Choose Strategy for Exploring Experiment Parameters - MATLAB & Simulink (original) (raw)
When setting up an experiment in Experiment Manager, you can select a strategy for exploring your parameters. This table provides an overview of the available strategies to help you choose the most suitable one for your experiment.

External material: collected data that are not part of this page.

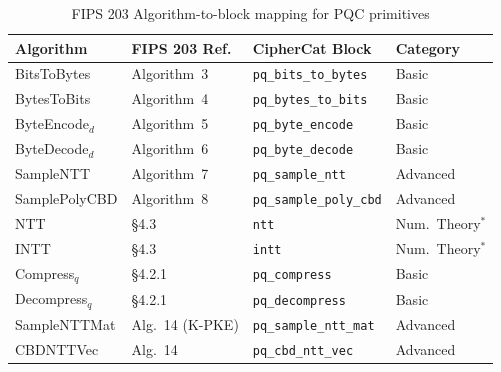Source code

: \documentclass[preprint,12pt,a4paper]{elsarticle}
\begin{document}
\begin{table}[htbp]
	\centering
	\caption{FIPS 203 Algorithm-to-block mapping for PQC primitives}
	\label{tab:fips203_mapping}
	\footnotesize
	\begin{tabular}{|l|l|l|l|}
		\hline
		\textbf{Algorithm}                  & \textbf{FIPS 203 Ref.} & \textbf{CipherCat Block}           & \textbf{Category}                           \\
		\hline
		BitsToBytes                         & Algorithm~3            & \texttt{pq\_bits\_to\_bytes}       & Basic                                       \\
		BytesToBits                         & Algorithm~4            & \texttt{pq\_bytes\_to\_bits}       & Basic                                       \\
		ByteEncode$_d$                      & Algorithm~5            & \texttt{pq\_byte\_encode}          & Basic                                       \\
		ByteDecode$_d$                      & Algorithm~6            & \texttt{pq\_byte\_decode}          & Basic                                       \\
		SampleNTT                           & Algorithm~7            & \texttt{pq\_sample\_ntt}           & Advanced                                    \\
		SamplePolyCBD                       & Algorithm~8            & \texttt{pq\_sample\_poly\_cbd}     & Advanced                                    \\
		NTT                                 & \S4.3                  & \texttt{ntt}                       & Num.\ Theory$^\ast$                         \\
		INTT                                & \S4.3                  & \texttt{intt}                      & Num.\ Theory$^\ast$                         \\
		Compress$_q$                        & \S4.2.1                & \texttt{pq\_compress}              & Basic                                       \\
		Decompress$_q$                      & \S4.2.1                & \texttt{pq\_decompress}            & Basic                                       \\
		SampleNTTMat                        & Alg.~14 (K-PKE)        & \texttt{pq\_sample\_ntt\_mat}      & Advanced                                    \\
		CBDNTTVec                           & Alg.~14                & \texttt{pq\_cbd\_ntt\_vec}         & Advanced                                    \\

\end{tabular}
\end{table}
\end{document}
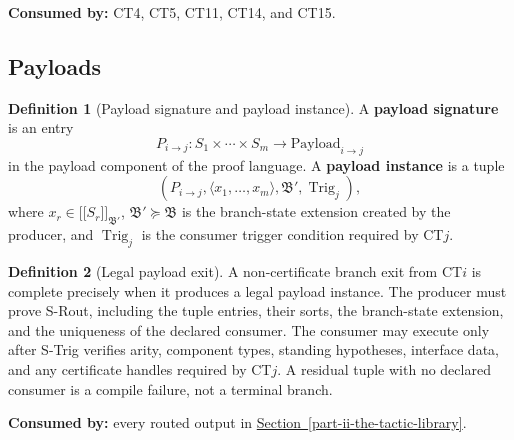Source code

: \documentclass[
  11pt,
]{article}
\providecommand{\llbracket}{\mathopen{[\![}}
\providecommand{\rrbracket}{\mathclose{]\!]}}
\theoremstyle{definition}
\newtheorem{definition}{Definition}[section]
\newcommand{\secref}[1]{\hyperref[#1]{Section~\ref*{#1}}}
\begin{document}
\noindent\textbf{Consumed by:} CT4, CT5, CT11, CT14, and CT15.

\subsection{Payloads}\label{data-payloads}
\begin{definition}[Payload signature and payload instance]\label{def:payload-instance}
A \textbf{payload signature} is an entry
\[
P_{i\to j}:S_1\times\cdots\times S_m\longrightarrow
\mathrm{Payload}_{i\to j}
\]
in the payload component of the proof language.  A \textbf{payload
instance} is a tuple
\[
(P_{i\to j},\langle x_1,\ldots,x_m\rangle,\mathfrak B',
  \operatorname{Trig}_{j}),
\]
where \(x_r\in\llbracket S_r\rrbracket_{\mathfrak B'}\),
\(\mathfrak B'\succeq\mathfrak B\) is the branch-state extension
created by the producer, and \(\operatorname{Trig}_{j}\) is the
consumer trigger condition required by CT\(j\).
\end{definition}

\begin{definition}[Legal payload exit]\label{def:legal-payload-exit}
A non-certificate branch exit from CT\(i\) is complete precisely when it
produces a legal payload instance.  The producer must prove S-Rout,
including the tuple entries, their sorts, the branch-state extension,
and the uniqueness of the declared consumer.  The consumer may execute
only after S-Trig verifies arity, component types, standing hypotheses,
interface data, and any certificate handles required by CT\(j\).  A
residual tuple with no declared consumer is a compile failure, not a
terminal branch.
\end{definition}

\noindent\textbf{Consumed by:} every routed output in
\secref{part-ii-the-tactic-library}.
\end{document}
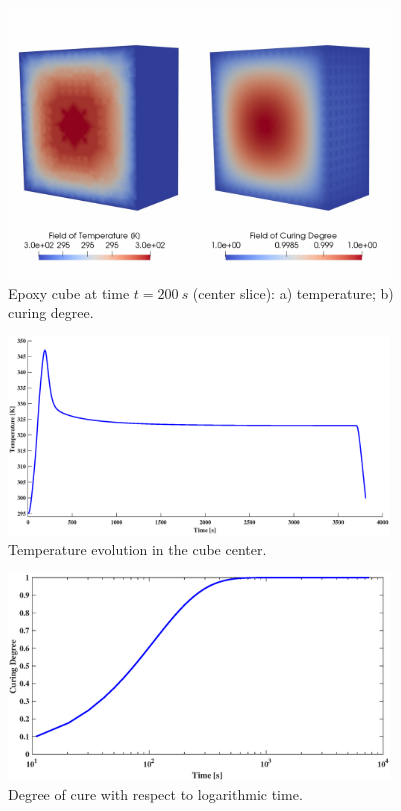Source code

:\begin{figure}[h!]
	\centering
	\includegraphics[width=0.9\textwidth]{obrazky/curing_temperature_t200.jpg}
	\caption[Epoxy cube]{Epoxy cube at time $t=200~s$ (center slice): a) temperature; b) curing degree.}\label{obr:Curing_cube}
\end{figure}



\begin{figure}[h!]
	\centering
	\includegraphics[width=0.9\textwidth]{obrazky/T-t.eps}
	\caption[Temperature evolution]{Temperature evolution in the cube center.}\label{obr:Curing_temperature}
\end{figure}

\begin{figure}[h!]
	\centering
	\includegraphics[width=0.9\textwidth]{obrazky/CD-t.eps}
	\caption[Degree of cure with respect to time]{Degree of cure with respect to logarithmic time.}\label{obr:Curing_curing}
\end{figure}

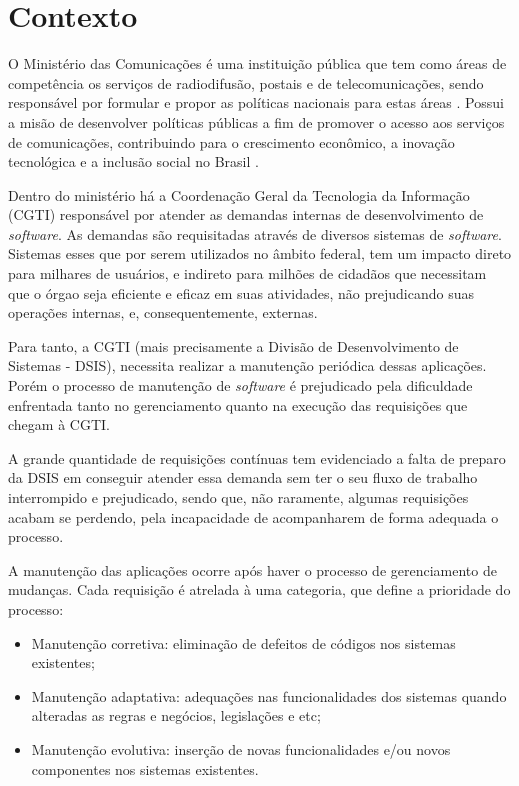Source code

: \chapter[Contexto]{Contexto}

O Ministério das Comunicações é uma instituição pública que tem como áreas de competência os serviços de radiodifusão, postais e de telecomunicações, sendo responsável por formular e propor as políticas nacionais para estas áreas \cite{mcsite001}. Possui a misão de desenvolver políticas públicas a fim de promover o acesso aos serviços de comunicações, contribuindo para o crescimento econômico, a inovação tecnológica e a inclusão social no Brasil \cite{mcsite001}.

Dentro do ministério há a Coordenação Geral da Tecnologia da Informação (CGTI) responsável por atender as demandas internas de desenvolvimento de \emph{software}. As demandas são requisitadas através de diversos sistemas de \emph{software}. Sistemas esses que por serem utilizados no âmbito federal, tem um impacto direto para milhares de usuários, e indireto para milhões de cidadãos que necessitam que o órgao seja eficiente e eficaz em suas atividades, não prejudicando suas operações internas, e, consequentemente, externas.

Para tanto, a CGTI (mais precisamente a Divisão de Desenvolvimento de Sistemas - DSIS), necessita realizar a manutenção periódica dessas aplicações. Porém o processo de manutenção de \emph{software} é prejudicado pela dificuldade enfrentada tanto no gerenciamento quanto na execução das requisições que chegam à CGTI.

A grande quantidade de requisições contínuas tem evidenciado a falta de preparo da DSIS em conseguir atender essa demanda sem ter o seu fluxo de trabalho interrompido e prejudicado, sendo que, não raramente, algumas requisições acabam se perdendo, pela incapacidade de acompanharem de forma adequada o processo.

A manutenção das aplicações ocorre após haver o processo de gerenciamento de mudanças. Cada requisição é atrelada à uma categoria, que define a prioridade do processo:

\begin{itemize}
  \item Manutenção corretiva: eliminação de defeitos de códigos nos sistemas existentes;
  \item Manutenção adaptativa: adequações nas funcionalidades dos sistemas quando alteradas as regras e negócios, legislações e etc;
  \item Manutenção evolutiva: inserção de novas funcionalidades e/ou novos componentes nos sistemas existentes.
\end{itemize}

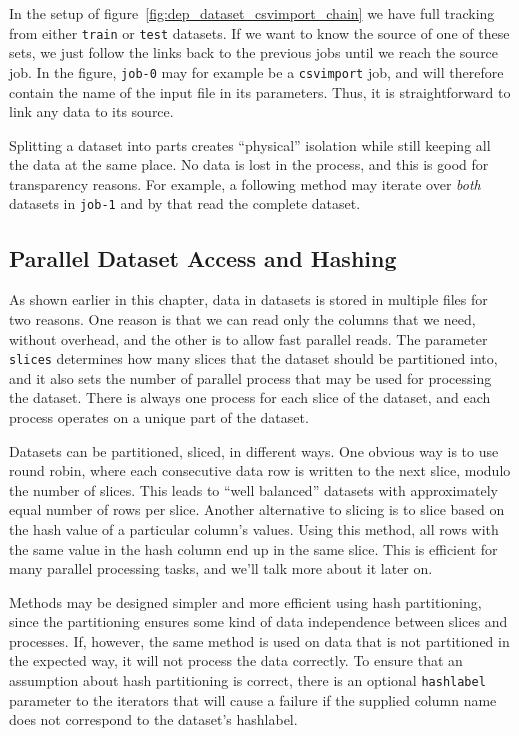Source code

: In the setup of figure~\ref{fig:dep_dataset_csvimport_chain} we have
full tracking from either \texttt{train} or \texttt{test} datasets.
If we want to know the source of one of these sets, we just follow the
links back to the previous jobs until we reach the source job.  In the
figure, \texttt{job-0} may for example be a \texttt{csvimport} job,
and will therefore contain the name of the input file in its
parameters.  Thus, it is straightforward to link any data to its
source.

Splitting a dataset into parts creates ``physical'' isolation while
still keeping all the data at the same place.  No data is lost in the
process, and this is good for transparency reasons.  For example, a
following method may iterate over \textsl{both} datasets in
\texttt{job-1} and by that read the complete dataset.



\subsection{Parallel Dataset Access and Hashing}
As shown earlier in this chapter, data in datasets is stored in
multiple files for two reasons.  One reason is that we can read only
the columns that we need, without overhead, and the other is to allow
fast parallel reads.  The parameter \texttt{slices} determines how
many slices that the dataset should be partitioned into, and it also
sets the number of parallel process that may be used for processing
the dataset.  There is always one process for each slice of the
dataset, and each process operates on a unique part of the dataset.

Datasets can be partitioned, sliced, in different ways.  One obvious
way is to use round robin, where each consecutive data row is written
to the next slice, modulo the number of slices.  This leads to ``well
balanced'' datasets with approximately equal number of rows per slice.
Another alternative to slicing is to slice based on the hash value of
a particular column's values.  Using this method, all rows with the
same value in the hash column end up in the same slice.  This is
efficient for many parallel processing tasks, and we'll talk more
about it later on.

Methods may be designed simpler and more efficient using hash
partitioning, since the partitioning ensures some kind of data
independence between slices and processes.  If, however, the same
method is used on data that is not partitioned in the expected way, it
will not process the data correctly.  To ensure that an assumption
about hash partitioning is correct, there is an optional
\texttt{hashlabel} parameter to the iterators that will cause a
failure if the supplied column name does not correspond to the
dataset's hashlabel.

| Strategy | Description | When to Use |
|---|---|---|
| Exhaustive sweep | Evaluate all possible combinations of parameter values. The number of trials is the product of the number of possible values for each parameter. | Use this strategy when: Each parameter is represented with a discrete list of values.You have a manageable number of parameters and values.You do not need to examine the parameters outside of the list that you specify. |
| Random sampling (since R2025a) | Select parameter values based on probability distributions. | Use this strategy when: You have Statistics and Machine Learning Toolbox™.You want to specify the number of trials.You can describe each parameter with a probability distribution.You want to explore the parameter space without being restricted by the number of combinations. |
| Bayesian optimization | Iteratively improve parameter value selection based on the results from completed trials and the metric that you specify. | Use this strategy when: You have Statistics and Machine Learning Toolbox.Your experiment uses built-in training or custom training.You want Experiment Manager to automatically determine the best parameter values to try for each trial.You have a specific metric to optimize.You want to continue running trials until the maximum time or number of trials is reached.You want to optionally set different types of constraints for the optimization.TipYou can also use Bayesian optimization if you used the exhaustive sweep strategy to determine a reasonable range of values for each parameter, and now you want to use the Bayesian optimization strategy to explore that range. |
Exhaustive Sweep
The exhaustive sweep strategy evaluates all possible combinations of parameter values.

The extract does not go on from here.